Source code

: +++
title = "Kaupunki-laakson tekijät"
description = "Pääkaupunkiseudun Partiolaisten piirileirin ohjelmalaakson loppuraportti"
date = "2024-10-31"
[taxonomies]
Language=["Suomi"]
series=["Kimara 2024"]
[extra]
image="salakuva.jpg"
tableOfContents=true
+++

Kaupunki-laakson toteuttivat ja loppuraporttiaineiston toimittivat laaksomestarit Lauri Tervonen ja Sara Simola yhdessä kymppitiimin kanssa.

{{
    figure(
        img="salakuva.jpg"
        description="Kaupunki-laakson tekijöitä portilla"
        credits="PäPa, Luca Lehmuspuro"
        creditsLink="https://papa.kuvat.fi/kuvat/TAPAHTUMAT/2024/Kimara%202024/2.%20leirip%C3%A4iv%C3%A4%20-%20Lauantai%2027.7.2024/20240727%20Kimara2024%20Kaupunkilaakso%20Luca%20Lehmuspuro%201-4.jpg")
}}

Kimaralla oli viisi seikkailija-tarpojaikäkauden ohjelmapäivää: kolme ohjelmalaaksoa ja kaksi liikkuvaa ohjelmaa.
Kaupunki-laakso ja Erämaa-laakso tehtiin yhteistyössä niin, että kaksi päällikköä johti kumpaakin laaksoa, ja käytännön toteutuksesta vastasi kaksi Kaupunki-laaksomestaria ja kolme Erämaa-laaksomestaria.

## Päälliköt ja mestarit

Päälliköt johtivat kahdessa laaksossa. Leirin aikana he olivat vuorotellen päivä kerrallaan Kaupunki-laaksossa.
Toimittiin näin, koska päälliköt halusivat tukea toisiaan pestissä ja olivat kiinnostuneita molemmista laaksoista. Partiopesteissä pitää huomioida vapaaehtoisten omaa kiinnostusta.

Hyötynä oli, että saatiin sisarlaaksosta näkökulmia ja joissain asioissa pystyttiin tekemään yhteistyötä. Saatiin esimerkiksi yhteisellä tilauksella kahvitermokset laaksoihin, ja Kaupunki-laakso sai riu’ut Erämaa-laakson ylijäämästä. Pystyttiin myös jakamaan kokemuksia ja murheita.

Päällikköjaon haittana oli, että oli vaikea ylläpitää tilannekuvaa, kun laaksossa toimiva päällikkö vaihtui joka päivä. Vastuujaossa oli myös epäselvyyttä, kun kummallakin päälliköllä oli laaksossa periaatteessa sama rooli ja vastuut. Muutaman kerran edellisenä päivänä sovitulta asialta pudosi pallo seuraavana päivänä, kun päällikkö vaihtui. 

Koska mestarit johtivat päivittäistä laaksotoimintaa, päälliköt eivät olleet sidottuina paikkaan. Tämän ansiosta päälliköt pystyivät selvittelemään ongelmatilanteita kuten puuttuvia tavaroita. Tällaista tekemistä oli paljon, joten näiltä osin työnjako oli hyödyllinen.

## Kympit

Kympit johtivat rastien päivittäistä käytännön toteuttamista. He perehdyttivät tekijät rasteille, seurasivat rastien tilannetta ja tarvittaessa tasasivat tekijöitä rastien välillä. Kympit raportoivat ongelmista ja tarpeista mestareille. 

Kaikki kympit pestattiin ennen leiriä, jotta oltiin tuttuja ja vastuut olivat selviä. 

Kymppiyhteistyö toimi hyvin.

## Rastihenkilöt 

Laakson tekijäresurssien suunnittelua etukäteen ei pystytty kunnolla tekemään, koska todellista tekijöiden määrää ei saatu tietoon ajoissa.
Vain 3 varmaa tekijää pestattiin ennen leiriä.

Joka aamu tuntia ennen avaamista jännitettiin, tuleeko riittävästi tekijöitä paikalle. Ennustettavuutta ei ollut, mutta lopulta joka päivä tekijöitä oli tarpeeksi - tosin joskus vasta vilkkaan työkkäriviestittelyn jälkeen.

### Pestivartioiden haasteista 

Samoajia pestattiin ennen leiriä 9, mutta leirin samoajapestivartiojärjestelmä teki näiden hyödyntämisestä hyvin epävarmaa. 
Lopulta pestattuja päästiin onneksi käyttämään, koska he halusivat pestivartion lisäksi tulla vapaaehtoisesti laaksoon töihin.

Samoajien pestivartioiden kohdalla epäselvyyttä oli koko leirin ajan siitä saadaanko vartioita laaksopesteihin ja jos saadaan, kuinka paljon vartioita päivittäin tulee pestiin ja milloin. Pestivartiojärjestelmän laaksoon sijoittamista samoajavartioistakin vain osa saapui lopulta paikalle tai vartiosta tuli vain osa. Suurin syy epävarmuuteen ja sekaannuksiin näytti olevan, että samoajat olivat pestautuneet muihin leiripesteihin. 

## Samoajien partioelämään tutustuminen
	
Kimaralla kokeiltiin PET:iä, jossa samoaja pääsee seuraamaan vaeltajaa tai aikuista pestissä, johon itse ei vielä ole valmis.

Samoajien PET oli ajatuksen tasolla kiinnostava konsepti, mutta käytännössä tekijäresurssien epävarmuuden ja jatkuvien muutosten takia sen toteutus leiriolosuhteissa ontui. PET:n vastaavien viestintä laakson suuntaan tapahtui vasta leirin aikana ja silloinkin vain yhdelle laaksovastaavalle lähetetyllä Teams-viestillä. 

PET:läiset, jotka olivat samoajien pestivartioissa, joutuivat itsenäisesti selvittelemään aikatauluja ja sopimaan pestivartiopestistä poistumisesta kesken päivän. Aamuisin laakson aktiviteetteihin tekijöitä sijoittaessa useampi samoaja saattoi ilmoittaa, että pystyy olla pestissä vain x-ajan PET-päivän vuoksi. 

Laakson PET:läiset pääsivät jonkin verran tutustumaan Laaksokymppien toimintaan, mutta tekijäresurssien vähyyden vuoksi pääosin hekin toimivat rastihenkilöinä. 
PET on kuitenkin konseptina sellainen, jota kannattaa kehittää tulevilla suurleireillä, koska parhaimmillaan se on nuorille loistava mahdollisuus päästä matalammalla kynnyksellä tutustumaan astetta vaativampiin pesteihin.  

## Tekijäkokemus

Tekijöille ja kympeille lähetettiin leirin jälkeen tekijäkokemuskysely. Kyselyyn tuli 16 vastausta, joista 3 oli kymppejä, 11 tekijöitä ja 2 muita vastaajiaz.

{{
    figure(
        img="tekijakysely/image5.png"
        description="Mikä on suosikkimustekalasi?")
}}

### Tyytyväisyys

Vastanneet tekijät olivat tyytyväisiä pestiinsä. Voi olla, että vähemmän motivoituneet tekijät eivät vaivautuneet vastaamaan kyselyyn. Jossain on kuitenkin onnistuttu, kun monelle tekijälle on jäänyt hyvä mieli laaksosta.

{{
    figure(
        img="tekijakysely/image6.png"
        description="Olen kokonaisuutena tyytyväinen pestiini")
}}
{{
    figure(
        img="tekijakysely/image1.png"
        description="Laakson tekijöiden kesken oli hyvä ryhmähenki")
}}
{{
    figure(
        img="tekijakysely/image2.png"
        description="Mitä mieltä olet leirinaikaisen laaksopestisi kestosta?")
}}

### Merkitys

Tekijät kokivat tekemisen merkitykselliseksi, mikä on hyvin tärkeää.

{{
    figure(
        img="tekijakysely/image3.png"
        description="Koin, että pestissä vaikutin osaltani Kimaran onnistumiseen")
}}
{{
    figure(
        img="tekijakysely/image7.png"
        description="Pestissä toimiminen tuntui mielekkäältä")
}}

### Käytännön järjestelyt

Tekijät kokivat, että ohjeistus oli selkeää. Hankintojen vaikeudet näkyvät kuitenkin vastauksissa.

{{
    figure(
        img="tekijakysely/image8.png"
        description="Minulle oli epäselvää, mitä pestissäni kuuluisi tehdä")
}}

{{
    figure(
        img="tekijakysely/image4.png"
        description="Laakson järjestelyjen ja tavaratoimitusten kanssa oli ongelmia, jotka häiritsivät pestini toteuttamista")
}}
____________
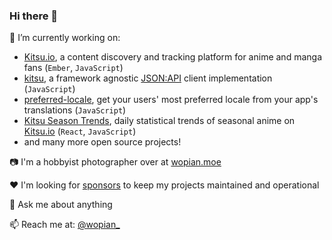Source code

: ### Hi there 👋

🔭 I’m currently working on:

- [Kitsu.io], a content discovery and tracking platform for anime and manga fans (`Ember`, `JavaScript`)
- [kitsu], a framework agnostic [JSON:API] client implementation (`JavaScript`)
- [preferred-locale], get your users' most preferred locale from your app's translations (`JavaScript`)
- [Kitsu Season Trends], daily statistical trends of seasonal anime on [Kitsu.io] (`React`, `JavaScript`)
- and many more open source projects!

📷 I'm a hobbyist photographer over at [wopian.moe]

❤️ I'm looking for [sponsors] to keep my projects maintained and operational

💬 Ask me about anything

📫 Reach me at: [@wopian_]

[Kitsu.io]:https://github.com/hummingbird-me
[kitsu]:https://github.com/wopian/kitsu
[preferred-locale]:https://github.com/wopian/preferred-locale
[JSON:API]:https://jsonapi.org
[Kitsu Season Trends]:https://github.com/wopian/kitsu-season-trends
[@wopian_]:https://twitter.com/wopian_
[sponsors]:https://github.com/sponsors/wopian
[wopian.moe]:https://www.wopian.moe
____________
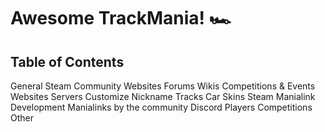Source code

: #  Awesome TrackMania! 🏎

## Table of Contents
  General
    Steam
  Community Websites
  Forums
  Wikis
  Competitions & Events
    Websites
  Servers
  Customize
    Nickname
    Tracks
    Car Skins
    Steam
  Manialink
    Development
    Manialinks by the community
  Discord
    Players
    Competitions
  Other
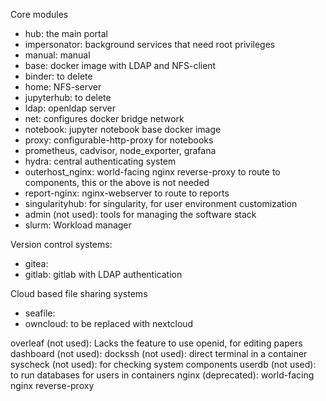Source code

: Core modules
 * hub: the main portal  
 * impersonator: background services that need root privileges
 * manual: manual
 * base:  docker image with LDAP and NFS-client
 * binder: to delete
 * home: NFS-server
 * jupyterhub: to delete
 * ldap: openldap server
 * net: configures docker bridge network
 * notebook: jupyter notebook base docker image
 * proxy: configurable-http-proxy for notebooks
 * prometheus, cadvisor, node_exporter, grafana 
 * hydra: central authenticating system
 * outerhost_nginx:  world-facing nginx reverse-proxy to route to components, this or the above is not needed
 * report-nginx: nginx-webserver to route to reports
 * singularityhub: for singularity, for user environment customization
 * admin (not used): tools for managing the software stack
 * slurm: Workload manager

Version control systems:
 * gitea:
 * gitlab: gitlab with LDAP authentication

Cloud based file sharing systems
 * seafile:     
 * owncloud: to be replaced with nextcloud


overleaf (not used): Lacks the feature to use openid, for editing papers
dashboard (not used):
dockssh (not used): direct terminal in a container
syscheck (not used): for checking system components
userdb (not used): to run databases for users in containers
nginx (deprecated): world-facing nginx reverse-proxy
____________
WORK ITEM → Considering only the material above, set down every line from the one with "[@wopian_]:https://twitter.com/wopian_" to the one with "[wopian.moe]:https://www.wopian.moe", inclusive, exactly as written.

EXPECTED OUTPUT →
[@wopian_]:https://twitter.com/wopian_
[sponsors]:https://github.com/sponsors/wopian
[wopian.moe]:https://www.wopian.moe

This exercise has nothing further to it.